How to complete this task >> Of all the lines in these entries, count those that contain "computer" and give only the total.

(Records supplied Opens)

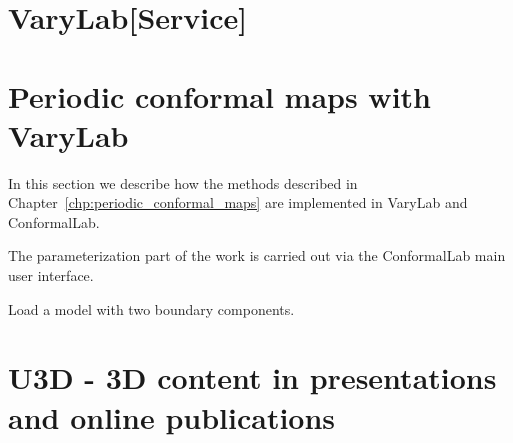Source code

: \documentclass[Thesis.tex]{subfiles}
\begin{document}
\section{{\sc VaryLab[Service]}}


\section{Periodic conformal maps with {\sc VaryLab}}
In this section we describe how the methods described in Chapter~\ref{chp:periodic_conformal_maps} are implemented in {\sc VaryLab} and {\sc ConformalLab}. 

The parameterization part of the work is carried out via the {\sc ConformalLab} main user interface. 

Load a model with two boundary components. 

\section{{\sc U3D} - 3D content in presentations and online publications}
\label{sec:u3d}

\subfilebibliography
\end{document}
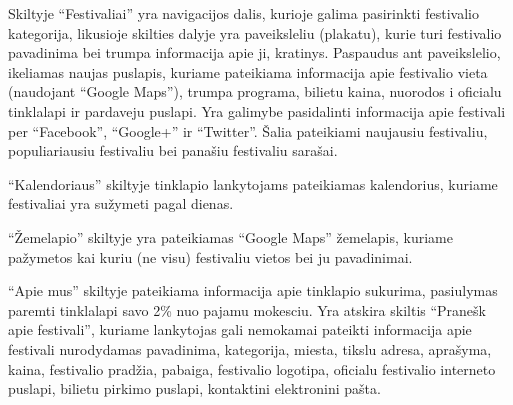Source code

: ﻿\documentclass{VUMIFPSkursinis}
\begin{document}
Skiltyje “Festivaliai” yra navigacijos dalis, kurioje galima pasirinkti festivalio kategorija, likusioje skilties dalyje yra paveiksleliu (plakatu), kurie turi festivalio pavadinima bei trumpa informacija apie ji, kratinys. Paspaudus ant paveikslelio, ikeliamas naujas puslapis, kuriame pateikiama informacija apie festivalio vieta (naudojant “Google Maps”), trumpa programa, bilietu kaina, nuorodos i oficialu tinklalapi ir pardaveju puslapi. Yra galimybe pasidalinti informacija apie festivali per “Facebook”, “Google+” ir “Twitter”. Šalia pateikiami naujausiu festivaliu, populiariausiu festivaliu bei panašiu festivaliu sarašai. 

“Kalendoriaus” skiltyje tinklapio lankytojams pateikiamas kalendorius, kuriame festivaliai yra sužymeti pagal dienas.

“Žemelapio”  skiltyje yra pateikiamas “Google Maps” žemelapis, kuriame pažymetos kai kuriu (ne visu) festivaliu vietos bei ju pavadinimai.
 
“Apie mus” skiltyje pateikiama informacija apie tinklapio sukurima, pasiulymas paremti tinklalapi savo 2\% nuo pajamu mokesciu.
Yra atskira skiltis “Pranešk apie festivali”, kuriame lankytojas gali nemokamai pateikti informacija apie festivali nurodydamas pavadinima, kategorija, miesta, tikslu adresa, aprašyma, kaina, festivalio pradžia, pabaiga, festivalio logotipa, oficialu festivalio interneto puslapi, bilietu pirkimo puslapi, kontaktini elektronini pašta. 
\end{document}
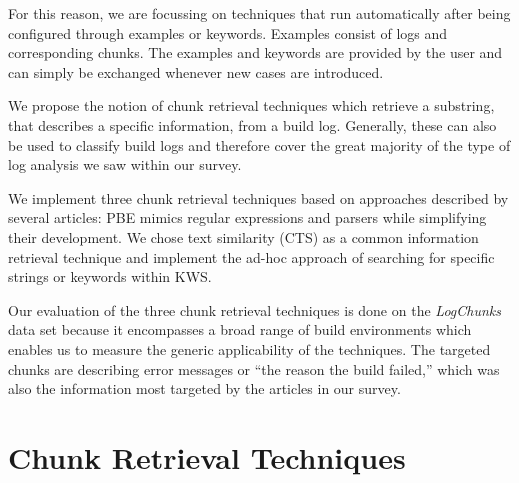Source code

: For this reason, we are focussing on techniques that run automatically
after being configured through examples or keywords.
Examples consist of logs and corresponding chunks.
The examples and keywords are provided by the user and can simply be
exchanged whenever new cases are introduced.

We propose the notion of chunk retrieval techniques which retrieve
a substring, that describes a specific information, from a build log.
Generally, these can also be used to classify build logs and therefore
cover the great majority of the type of log analysis we saw within
our survey.

We implement three chunk retrieval techniques based on approaches
described by several articles:
PBE mimics regular expressions and parsers while simplifying
their development.
We chose text similarity (CTS) as a common information retrieval
technique and implement the ad-hoc approach of
searching for specific strings or keywords within KWS\@.

Our evaluation of the three chunk retrieval techniques is done on the
\emph{LogChunks} data set because it encompasses a broad range of
build environments which enables us to measure the generic
applicability of the techniques.
The targeted chunks are describing error messages or
``the reason the build failed,'' which was also the information
most targeted by the articles in our survey.


\section{Chunk Retrieval Techniques}
\label{sec:techniques}

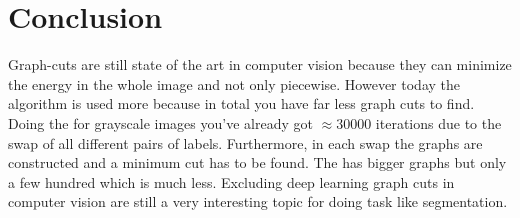 \documentclass[runningheads,a4paper]{llncs}
\begin{document}
   
\section{Conclusion}
    Graph-cuts are still state of the art in computer vision because they can minimize the energy in the whole image and not only piecewise.
    However today the \aexp algorithm is used more because in total you have far less graph cuts to find. 
    Doing the \abswap for grayscale images you've already got $\approx 30000$ iterations due to the swap of all different pairs of labels. Furthermore, in each swap
    the graphs are constructed and a minimum cut has to be found. The \aexp has bigger graphs but only a few hundred which is much less.
    Excluding deep learning graph cuts in computer vision are still a very interesting topic for doing task like segmentation.

\printbibliography
\end{document}
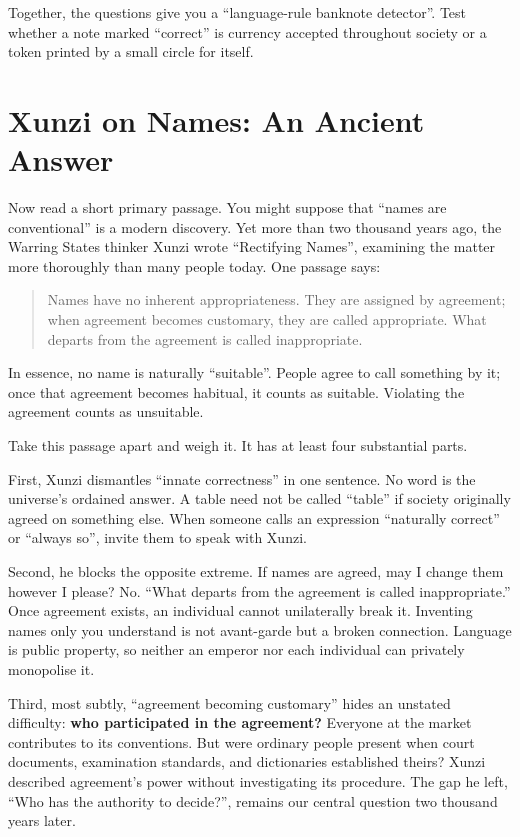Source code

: Together, the questions give you a ``language-rule banknote detector''. Test whether a note marked ``correct'' is currency accepted throughout society or a token printed by a small circle for itself.

\section{Xunzi on Names: An Ancient Answer}
Now read a short primary passage. You might suppose that ``names are conventional'' is a modern discovery. Yet more than two thousand years ago, the Warring States thinker Xunzi wrote ``Rectifying Names'', examining the matter more thoroughly than many people today. One passage says:

\begin{quote}
Names have no inherent appropriateness. They are assigned by agreement; when agreement becomes customary, they are called appropriate. What departs from the agreement is called inappropriate.
\end{quote}
In essence, no name is naturally ``suitable''. People agree to call something by it; once that agreement becomes habitual, it counts as suitable. Violating the agreement counts as unsuitable.

Take this passage apart and weigh it. It has at least four substantial parts.

First, Xunzi dismantles ``innate correctness'' in one sentence. No word is the universe's ordained answer. A table need not be called ``table'' if society originally agreed on something else. When someone calls an expression ``naturally correct'' or ``always so'', invite them to speak with Xunzi.

Second, he blocks the opposite extreme. If names are agreed, may I change them however I please? No. ``What departs from the agreement is called inappropriate.'' Once agreement exists, an individual cannot unilaterally break it. Inventing names only you understand is not avant-garde but a broken connection. Language is public property, so neither an emperor nor each individual can privately monopolise it.

Third, most subtly, ``agreement becoming customary'' hides an unstated difficulty: \textbf{who participated in the agreement?} Everyone at the market contributes to its conventions. But were ordinary people present when court documents, examination standards, and dictionaries established theirs? Xunzi described agreement's power without investigating its procedure. The gap he left, ``Who has the authority to decide?'', remains our central question two thousand years later.

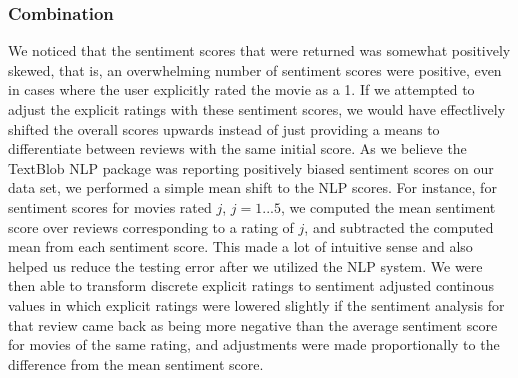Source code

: \documentclass{article} %
\begin{document}
\subsubsection{Combination}We noticed that the sentiment scores that were returned was somewhat positively skewed, that is, an overwhelming number of sentiment scores were positive, even in cases where the user explicitly rated the movie as a 1. If we attempted to adjust the explicit ratings with these sentiment scores, we would have effectlively shifted the overall scores upwards instead of just providing a means to differentiate between reviews with the same initial score. As we believe the TextBlob NLP package was reporting positively biased sentiment scores on our data set, we performed a simple mean shift to the NLP scores. For instance, for sentiment scores for movies rated $j$, $j=1...5$, we computed the mean sentiment score over reviews corresponding to a rating of $j$, and subtracted the computed mean from each sentiment score. This made a lot of intuitive sense and also helped us reduce the testing error after we utilized the NLP system. We were then able to transform discrete explicit ratings to sentiment adjusted continous values in which explicit ratings were lowered slightly if the sentiment analysis for that review came back as being more negative than the average sentiment score for movies of the same rating, and adjustments were made proportionally to the difference from the mean sentiment score.
\end{document}
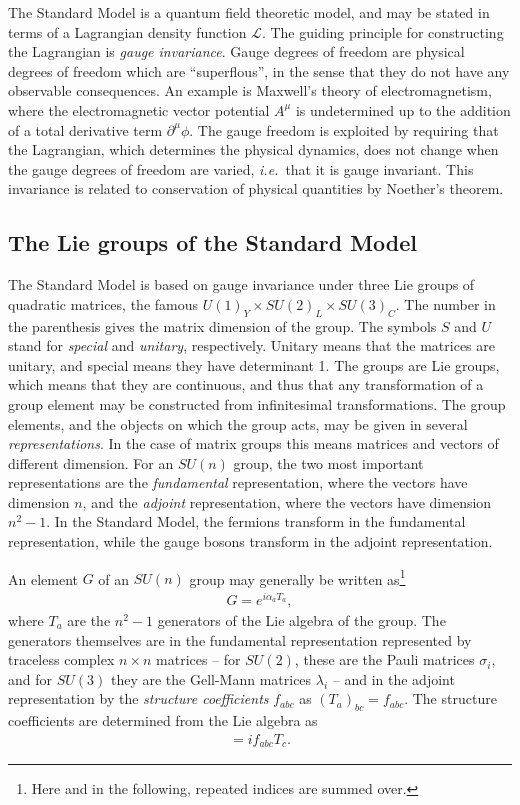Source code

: The Standard Model is a quantum field theoretic model, and may be stated in terms of a Lagrangian density function $\mathcal{L}$. The guiding principle for constructing the Lagrangian is {\it gauge invariance}. Gauge degrees of freedom are physical degrees of freedom which are ``superflous'', in the sense that they do not have any observable consequences. An example is Maxwell's theory of electromagnetism, where the electromagnetic vector potential $A^\mu$ is undetermined up to the addition of a total derivative term $\partial^\mu \phi$. The gauge freedom is exploited by requiring that the Lagrangian, which determines the physical dynamics, does not change when the gauge degrees of freedom are varied, {\it i.e.}\ that it is gauge invariant. This invariance is related to conservation of physical quantities by Noether's theorem.

\subsection{The Lie groups of the Standard Model}

The Standard Model is based on gauge invariance under three Lie groups of quadratic matrices, the famous $U(1)_Y\times SU(2)_L\times SU(3)_C$. The number in the parenthesis gives the matrix dimension of the group. The symbols $S$ and $U$ stand for {\it special} and {\it unitary}, respectively. Unitary means that the matrices are unitary, and special means they have determinant 1. The groups are Lie groups, which means that they are continuous, and thus that any transformation of a group element may be constructed from infinitesimal transformations. The group elements, and the objects on which the group acts, may be given in several {\it representations}. In the case of matrix groups this means matrices and vectors of different dimension. For an $SU(n)$ group, the two most important representations are the {\it fundamental} representation, where the vectors have dimension $n$, and the {\it adjoint} representation, where the vectors have dimension $n^2-1$. In the Standard Model, the fermions transform in the fundamental representation, while the gauge bosons transform in the adjoint representation.

An element $G$ of an $SU(n)$ group may generally be written as\footnote{Here and in the following, repeated indices are summed over.} 
\begin{align}
	G = e^{i\alpha_a T_a},
\end{align}
where $T_a$ are the $n^2-1$ generators of the Lie algebra of the group. The generators themselves are in the fundamental representation represented by traceless complex $n\times n$ matrices -- for $SU(2)$, these are the Pauli matrices $\sigma_i$, and for $SU(3)$ they are the Gell-Mann matrices $\lambda_i$ -- and in the adjoint representation by the {\it structure coefficients} $f_{abc}$ as $(T_a)_{bc} = f_{abc}$. The structure coefficients are determined from the Lie algebra as
\begin{align}
	[T_a, T_b] = i f_{abc}T_c.
\end{align}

(Records supplied Closes)

Solution >> 2